* What you are asked to do
Could you copy every record exactly, leaving the pictures behind?

* Exercise material
◇ ◇ ◇ ◇ ◇ ◇ ◇

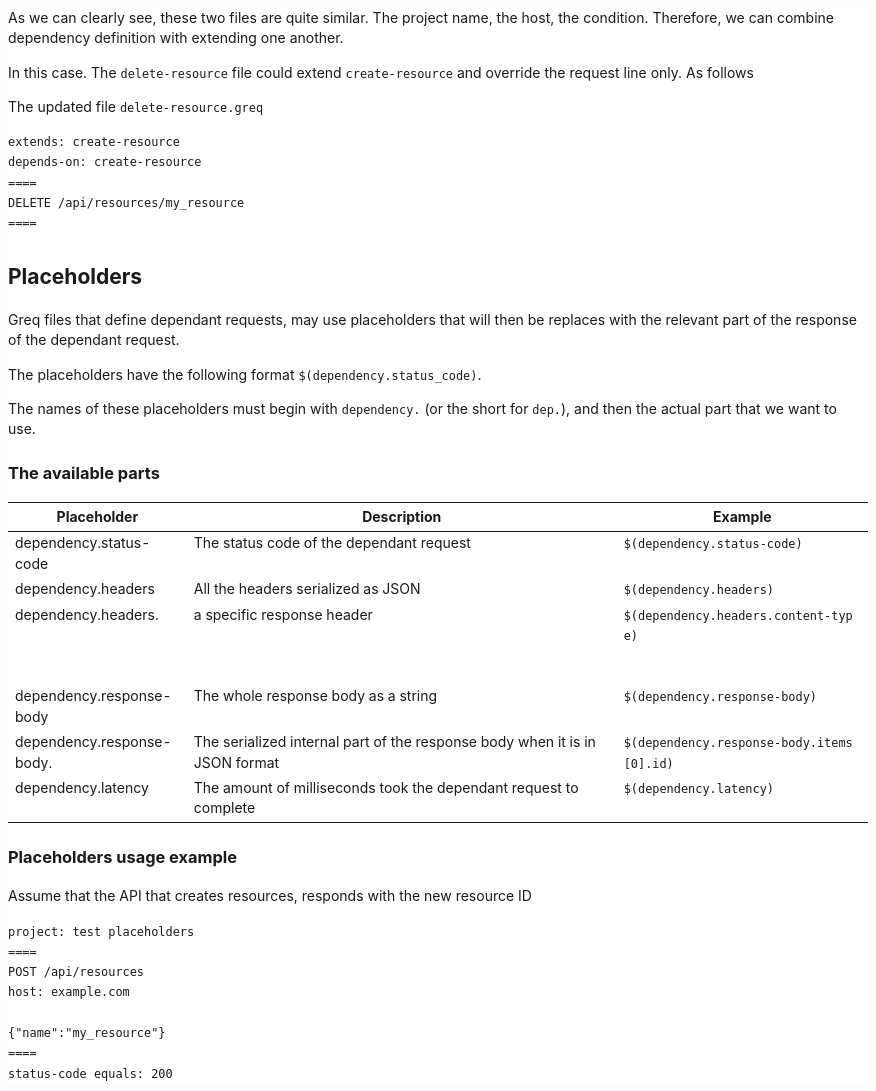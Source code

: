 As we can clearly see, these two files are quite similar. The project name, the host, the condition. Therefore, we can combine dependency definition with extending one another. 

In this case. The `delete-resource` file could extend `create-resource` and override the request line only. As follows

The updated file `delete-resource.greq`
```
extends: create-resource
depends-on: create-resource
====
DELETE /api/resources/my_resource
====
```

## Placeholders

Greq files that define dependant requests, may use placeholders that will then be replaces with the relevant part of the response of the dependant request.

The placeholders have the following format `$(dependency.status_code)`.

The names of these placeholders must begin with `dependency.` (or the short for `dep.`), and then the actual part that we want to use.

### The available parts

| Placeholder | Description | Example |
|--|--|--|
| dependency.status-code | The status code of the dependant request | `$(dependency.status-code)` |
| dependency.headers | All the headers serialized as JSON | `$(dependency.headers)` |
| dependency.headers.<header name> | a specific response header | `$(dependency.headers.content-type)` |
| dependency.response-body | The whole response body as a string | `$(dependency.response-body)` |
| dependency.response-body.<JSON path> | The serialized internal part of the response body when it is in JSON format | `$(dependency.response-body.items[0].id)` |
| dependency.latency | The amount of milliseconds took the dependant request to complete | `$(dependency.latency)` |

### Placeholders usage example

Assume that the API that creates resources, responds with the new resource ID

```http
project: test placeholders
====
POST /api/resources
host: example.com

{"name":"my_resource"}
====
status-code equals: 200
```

◇ ◇ ◇ ◇ ◇ ◇ ◇

* Written solution
Source code

: As we can clearly see, these two files are quite similar. The project name, the host, the condition. Therefore, we can combine dependency definition with extending one another. 

In this case. The `delete-resource` file could extend `create-resource` and override the request line only. As follows

The updated file `delete-resource.greq`
```
extends: create-resource
depends-on: create-resource
====
DELETE /api/resources/my_resource
====
```

## Placeholders

Greq files that define dependant requests, may use placeholders that will then be replaces with the relevant part of the response of the dependant request.

The placeholders have the following format `$(dependency.status_code)`.

The names of these placeholders must begin with `dependency.` (or the short for `dep.`), and then the actual part that we want to use.

### The available parts

| Placeholder | Description | Example |
|--|--|--|
| dependency.status-code | The status code of the dependant request | `$(dependency.status-code)` |
| dependency.headers | All the headers serialized as JSON | `$(dependency.headers)` |
| dependency.headers.<header name> | a specific response header | `$(dependency.headers.content-type)` |
| dependency.response-body | The whole response body as a string | `$(dependency.response-body)` |
| dependency.response-body.<JSON path> | The serialized internal part of the response body when it is in JSON format | `$(dependency.response-body.items[0].id)` |
| dependency.latency | The amount of milliseconds took the dependant request to complete | `$(dependency.latency)` |

### Placeholders usage example

Assume that the API that creates resources, responds with the new resource ID

```http
project: test placeholders
====
POST /api/resources
host: example.com

{"name":"my_resource"}
====
status-code equals: 200
```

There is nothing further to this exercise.